Similarly, the bubble fueled a surge in consumption, as people seeing their house prices double in value suddenly found themselves to be much richer than they expected. The consumption fueled by the bubble-generated housing wealth also disappeared when the bubble burst.

The combined effect of the loss of construction and consumption spending left a huge gap in demand which could not be easily filled. Governments originally sought to fill this gap with stimulus in 2009. By all accounts this stimulus helped to boost growth and reduce unemployment, but by 2010 austerity had come back into style. Governments across the world focused on cutting spending and reducing budget deficits, with the idea that somehow this would sustain growth.

Now that we can look back at five years in which governments have been promoting austerity, we can say conclusively that this is not a path to growth. There has been no uptick in private sector investment or consumption to offset the drop in demand from the government sector. If policy were based on evidence, the idea that austerity was the way to boost private sector demand in a weak economy would be as dead as the argument for a flat earth.

This brings us back to the Paris summit on global warming. The fact that most major economies around the world continue to experience slow growth and lower than normal rates of employment means that they have plenty of room for expansion. If there were more demand in the economy, there would be more growth and employment.

This is exactly the time when we can conduct large-scale spending to reduce greenhouse gas emissions. If the world economy were near full employment, and governments were running modest deficits or even surpluses, then the money to spent to curb global warming would have to come at the expense of existing production. At full employment, economies cannot substantially increase output, so if we decide to devote more resources to energy conservation or subsidizing solar and wind energy, we have to reduce other areas of consumption or investment.

The obsession with government budget deficits conceals this basic economic reality. The ability to commit economic resources to curbing global warming depends on the state of the economy, not the accounts of governments.

When we realize this fact, the need to address global warming presents an economic opportunity. If governments commit themselves to rapidly transitioning to clean energy sources for electricity, to retrofitting homes and businesses to reduce energy use, and to promote mass transit and/or electric cars, they can collectively generate trillions of dollars of additional demand and employ millions of workers who would otherwise be unemployed. We have the idle resources to make these commitments in 2015. That was not true in 2007, before the bubbles burst.
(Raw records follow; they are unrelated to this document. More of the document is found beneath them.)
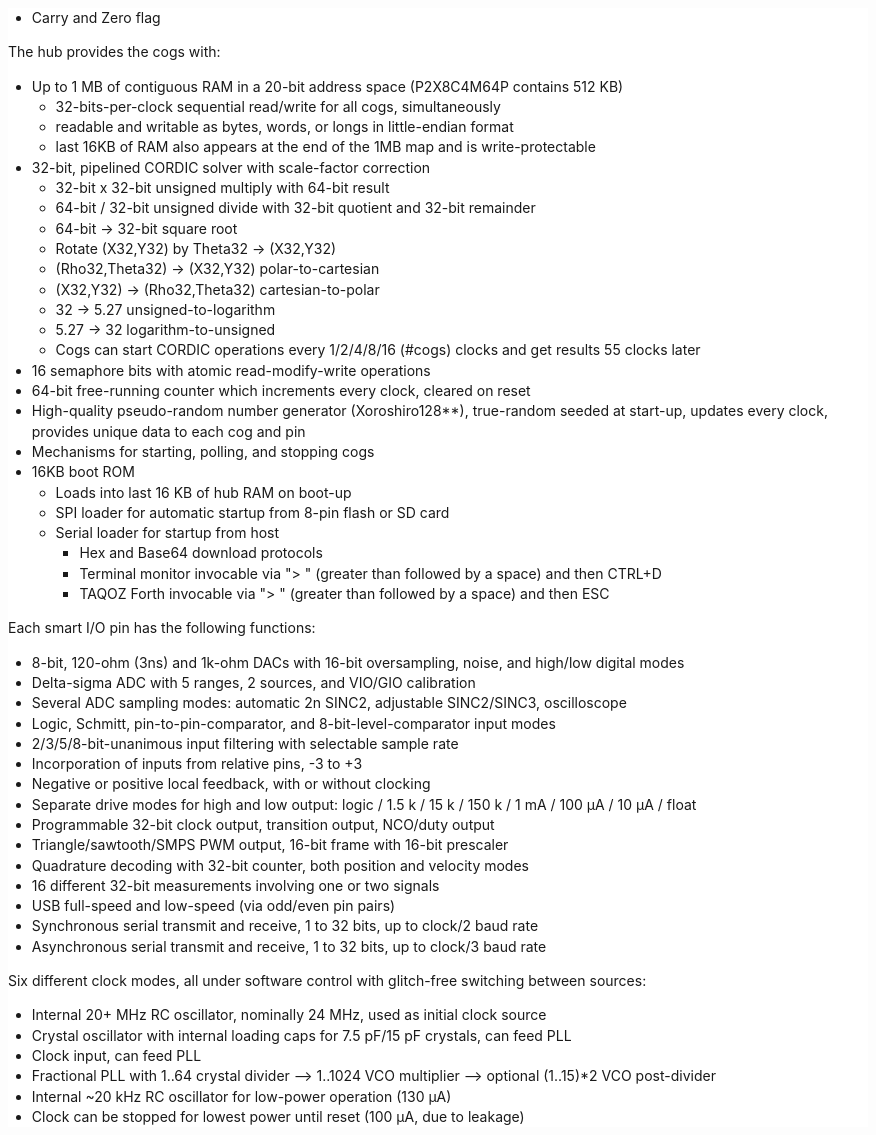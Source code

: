 - Carry and Zero flag

The hub provides the cogs with:  

- Up to 1 MB of contiguous RAM in a 20-bit address space (P2X8C4M64P contains 512 KB)  
  - 32-bits-per-clock sequential read/write for all cogs, simultaneously  
  - readable and writable as bytes, words, or longs in little-endian format  
  - last 16KB of RAM also appears at the end of the 1MB map and is write-protectable  
- 32-bit, pipelined CORDIC solver with scale-factor correction  
  - 32-bit x 32-bit unsigned multiply with 64-bit result  
  - 64-bit / 32-bit unsigned divide with 32-bit quotient and 32-bit remainder  
  - 64-bit → 32-bit square root  
  - Rotate (X32,Y32) by Theta32 → (X32,Y32)  
  - (Rho32,Theta32) → (X32,Y32) polar-to-cartesian  
  - (X32,Y32) → (Rho32,Theta32) cartesian-to-polar  
  - 32 → 5.27 unsigned-to-logarithm  
  - 5.27 → 32 logarithm-to-unsigned  
  - Cogs can start CORDIC operations every 1/2/4/8/16 (\#cogs) clocks and get results 55 clocks later  
- 16 semaphore bits with atomic read-modify-write operations  
- 64-bit free-running counter which increments every clock, cleared on reset  
- High-quality pseudo-random number generator (Xoroshiro128\*\*), true-random seeded at start-up, updates every clock, provides unique data to each cog and pin  
- Mechanisms for starting, polling, and stopping cogs  
- 16KB boot ROM  
  - Loads into last 16 KB of hub RAM on boot-up  
  - SPI loader for automatic startup from 8-pin flash or SD card  
  - Serial loader for startup from host  
    - Hex and Base64 download protocols  
    - Terminal monitor invocable via "\> " (greater than followed by a space) and then CTRL+D  
    - TAQOZ Forth invocable via "\> " (greater than followed by a space) and then ESC

Each smart I/O pin has the following functions:

- 8-bit, 120-ohm (3ns) and 1k-ohm DACs with 16-bit oversampling, noise, and high/low digital modes  
- Delta-sigma ADC with 5 ranges, 2 sources, and VIO/GIO calibration  
- Several ADC sampling modes: automatic 2n SINC2, adjustable SINC2/SINC3, oscilloscope  
- Logic, Schmitt, pin-to-pin-comparator, and 8-bit-level-comparator input modes  
- 2/3/5/8-bit-unanimous input filtering with selectable sample rate  
- Incorporation of inputs from relative pins, \-3 to \+3  
- Negative or positive local feedback, with or without clocking  
- Separate drive modes for high and low output: logic / 1.5 k / 15 k / 150 k / 1 mA / 100 µA / 10 µA / float  
- Programmable 32-bit clock output, transition output, NCO/duty output  
- Triangle/sawtooth/SMPS PWM output, 16-bit frame with 16-bit prescaler  
- Quadrature decoding with 32-bit counter, both position and velocity modes  
- 16 different 32-bit measurements involving one or two signals  
- USB full-speed and low-speed (via odd/even pin pairs)  
- Synchronous serial transmit and receive, 1 to 32 bits, up to clock/2 baud rate  
- Asynchronous serial transmit and receive, 1 to 32 bits, up to clock/3 baud rate

Six different clock modes, all under software control with glitch-free switching between sources:

- Internal 20+ MHz RC oscillator, nominally 24 MHz, used as initial clock source  
- Crystal oscillator with internal loading caps for 7.5 pF/15 pF crystals, can feed PLL  
- Clock input, can feed PLL  
- Fractional PLL with 1..64 crystal divider \--\> 1..1024 VCO multiplier \--\> optional (1..15)\*2 VCO post-divider  
- Internal \~20 kHz RC oscillator for low-power operation (130 µA)  
- Clock can be stopped for lowest power until reset (100 µA, due to leakage)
There is one other area where clear thinking would be helpful. Global warming is of course a global problem. This means that a reduction of a ton of carbon emissions is equally valuable regardless of which country does it. If we want to minimize the cost of hitting our emissions targets we should want the reductions to take place in whichever country can do it at the lowest cost.
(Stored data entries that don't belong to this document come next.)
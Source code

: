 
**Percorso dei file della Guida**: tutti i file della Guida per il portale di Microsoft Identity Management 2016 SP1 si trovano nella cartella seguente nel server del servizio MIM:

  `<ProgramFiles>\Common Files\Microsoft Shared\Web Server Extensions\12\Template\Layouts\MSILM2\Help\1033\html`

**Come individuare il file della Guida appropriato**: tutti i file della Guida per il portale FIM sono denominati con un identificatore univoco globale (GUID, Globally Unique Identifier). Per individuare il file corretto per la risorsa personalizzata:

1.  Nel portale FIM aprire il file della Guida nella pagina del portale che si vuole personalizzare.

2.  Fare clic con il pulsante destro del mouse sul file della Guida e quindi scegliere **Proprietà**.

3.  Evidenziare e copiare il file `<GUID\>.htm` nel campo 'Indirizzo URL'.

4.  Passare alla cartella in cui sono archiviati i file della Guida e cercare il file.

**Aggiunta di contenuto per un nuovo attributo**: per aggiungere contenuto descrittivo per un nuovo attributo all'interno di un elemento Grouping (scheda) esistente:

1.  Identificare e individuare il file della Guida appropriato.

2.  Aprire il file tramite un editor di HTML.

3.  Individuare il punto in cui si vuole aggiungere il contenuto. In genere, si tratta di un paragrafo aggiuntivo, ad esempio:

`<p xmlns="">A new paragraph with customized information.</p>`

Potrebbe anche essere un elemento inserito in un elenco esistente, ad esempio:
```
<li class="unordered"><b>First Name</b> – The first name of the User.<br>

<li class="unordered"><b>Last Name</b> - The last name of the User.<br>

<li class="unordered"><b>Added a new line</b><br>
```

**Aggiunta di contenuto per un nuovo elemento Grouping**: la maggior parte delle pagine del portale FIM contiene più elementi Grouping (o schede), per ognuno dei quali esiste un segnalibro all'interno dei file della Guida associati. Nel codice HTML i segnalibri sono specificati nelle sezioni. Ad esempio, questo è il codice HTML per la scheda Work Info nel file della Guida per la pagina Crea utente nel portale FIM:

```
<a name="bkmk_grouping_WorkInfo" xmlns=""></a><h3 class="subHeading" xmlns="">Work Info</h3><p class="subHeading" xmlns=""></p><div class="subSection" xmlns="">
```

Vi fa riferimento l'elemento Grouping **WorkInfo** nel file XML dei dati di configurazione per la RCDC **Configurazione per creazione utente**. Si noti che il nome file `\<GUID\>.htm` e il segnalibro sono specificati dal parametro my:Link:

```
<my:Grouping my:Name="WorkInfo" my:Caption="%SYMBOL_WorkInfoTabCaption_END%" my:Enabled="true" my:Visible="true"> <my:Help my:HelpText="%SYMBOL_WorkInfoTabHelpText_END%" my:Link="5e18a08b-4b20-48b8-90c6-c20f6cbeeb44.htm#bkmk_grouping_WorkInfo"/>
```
This will mean in most cases that developing countries like India and China should be doing the most to reduce emissions. However, it doesn’t make sense that these relatively poor countries should bear the cost. After all the problem is overwhelmingly the result of the GHG that rich countries have spewed into the atmosphere over the last two centuries.

The obvious answer is that rich countries should be paying poor countries to reduce their emissions. In effect, this would mean that we would be willing to provide developing countries with consumption and investment goods to sustain their living standards and growth path even as they divert resources to reducing emissions levels. This is not a matter of altruism; it is a question of simple economic logic. It also happens to be fair.